Google blog page loads very slowly and often fails to fully load
Categories
(Core :: JavaScript Engine, defect, P3)
Tracking
()
Performance Impact | low |
People
(Reporter: mccr8, Assigned: iain)
References
(Blocks 2 open bugs, )
Details
(Keywords: webcompat:platform-bug, webcompat:site-report)
User Story
platform:windows,mac,linux,android impact:site-broken configuration:general affects:some branch:release diagnosis-team:performance
Attachments
(2 files)
This web page doesn't fully load for me in desktop Firefox: https://security.googleblog.com/2023/07/the-ups-and-downs-of-0-days-year-in.html
I see the header and the footer, but nothing else. Reloading doesn't help.
In another profile, I had these errors after a few reloads:
TypeError: can't access property "GetAvailRect", screen is nullPanelMultiView.sys.mjs:1189:5
_calculateMaxHeight resource:///modules/PanelMultiView.sys.mjs:1189
handleEvent resource:///modules/PanelMultiView.sys.mjs:1259
Request to access cookie or storage on “https://www.youtube.com/subscribe_embed? etc"
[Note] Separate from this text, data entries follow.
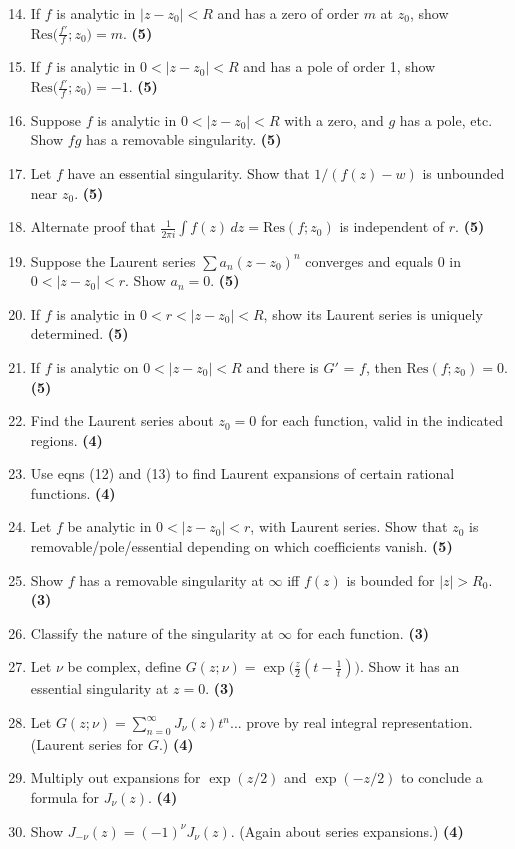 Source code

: \documentclass[12pt]{article}
\theoremstyle{definition} %
\theoremstyle{plain} %
\begin{document}
\begin{enumerate}
    \setcounter{enumi}{13}
    \item If $f$ is analytic in $|z-z_0|<R$ and has a zero of order $m$ at $z_0$, show $\mathrm{Res}\bigl(\frac{f'}{f};z_0\bigr)=m$. \quad \textbf{(5)}
    \item If $f$ is analytic in $0<|z-z_0|<R$ and has a pole of order 1, show $\mathrm{Res}\bigl(\frac{f'}{f};z_0\bigr)=-1$. \quad \textbf{(5)}
    \item Suppose $f$ is analytic in $0<|z-z_0|<R$ with a zero, and $g$ has a pole, etc. Show $fg$ has a removable singularity. \quad \textbf{(5)}
    \item Let $f$ have an essential singularity. Show that $1/(f(z)-w)$ is unbounded near $z_0$. \quad \textbf{(5)}
    \item Alternate proof that $\frac{1}{2\pi i}\int f(z)\,dz=\mathrm{Res}(f;z_0)$ is independent of $r$. \quad \textbf{(5)}
    \item Suppose the Laurent series $\sum a_n(z-z_0)^n$ converges and equals 0 in $0<|z-z_0|<r$. Show $a_n=0$. \quad \textbf{(5)}
    \item If $f$ is analytic in $0<r<|z-z_0|<R$, show its Laurent series is uniquely determined. \quad \textbf{(5)}
    \item If $f$ is analytic on $0<|z-z_0|<R$ and there is $G'$ = $f$, then $\mathrm{Res}(f;z_0)=0$. \quad \textbf{(5)}
    \item Find the Laurent series about $z_0=0$ for each function, valid in the indicated regions. \quad \textbf{(4)}
    \item Use eqns (12) and (13) to find Laurent expansions of certain rational functions. \quad \textbf{(4)}
    \item Let $f$ be analytic in $0<|z-z_0|<r$, with Laurent series. Show that $z_0$ is removable/pole/essential depending on which coefficients vanish. \quad \textbf{(5)}
    \item Show $f$ has a removable singularity at $\infty$ iff $f(z)$ is bounded for $|z|>R_0$. \quad \textbf{(3)} 
    \item Classify the nature of the singularity at $\infty$ for each function. \quad \textbf{(3)}
    \item Let $\nu$ be complex, define $G(z;\nu)=\exp\bigl(\tfrac{z}{2}(t-\tfrac{1}{t})\bigr)$. Show it has an essential singularity at $z=0$. \quad \textbf{(3)}
    \item Let $G(z;\nu)=\sum_{n=0}^\infty J_\nu(z)t^n$... prove by real integral representation. (Laurent series for $G$.) \quad \textbf{(4)}
    \item Multiply out expansions for $\exp(z/2)$ and $\exp(-z/2)$ to conclude a formula for $J_\nu(z)$. \quad \textbf{(4)}
    \item Show $J_{-\nu}(z)=(-1)^\nu J_\nu(z)$. (Again about series expansions.) \quad \textbf{(4)}
\end{enumerate}
\end{document}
was blocked because it came from a tracker and content blocking is enabled.
(twice)
But after reloading 3 or so times it eventually worked. In my regular profile, it still is not working.
In my main profile, I'm getting this error message:
Exception trying to format object for log message: SyntaxError: JSON.parse: unexpected end of data at line 1 column 1 of the JSON data(resource://services-sync/resource.sys.mjs:222:21) JS Stack trace: _processResponse/<@resource.sys.mjs:222:21
format@Log.sys.mjs:639:19
formatText@Log.sys.mjs:568:44
format@Log.sys.mjs:586:12
append@Log.sys.mjs:679:37
append@logmanager.sys.mjs:137:44
log@Log.sys.mjs:376:16
warn@Log.sys.mjs:387:10
_doQuickWrite@tabs.sys.mjs:308:17
and then:
Uncaught InternalError: too much recursion
initContent https://security.googleblog.com/2023/07/the-ups-and-downs-of-0-days-year-in.html:3882
jQuery 2
initContent https://security.googleblog.com/2023/07/the-ups-and-downs-of-0-days-year-in.html:3875
process https://security.googleblog.com/2023/07/the-ups-and-downs-of-0-days-year-in.html:3932
<anonymous> https://security.googleblog.com/2023/07/the-ups-and-downs-of-0-days-year-in.html:3973
jQuery 11
Reporter | ||
Comment 1•1 year ago
|
||
I'm seeing the JSON.parse message even without the page loaded, so it is probably unrelated.
Reporter | ||
Comment 2•1 year ago
|
||
We also take about twice as long to show content on this page as Chrome. Looking at a profile, approximately 100% of the 9 seconds it takes to show anything is being spent in is being spent in the JS engine's regexp code, so maybe something is going weird there? https://share.firefox.dev/45mtSfh
Reporter | ||
Comment 3•1 year ago
|
||
I'll move this over to the JS engine component then.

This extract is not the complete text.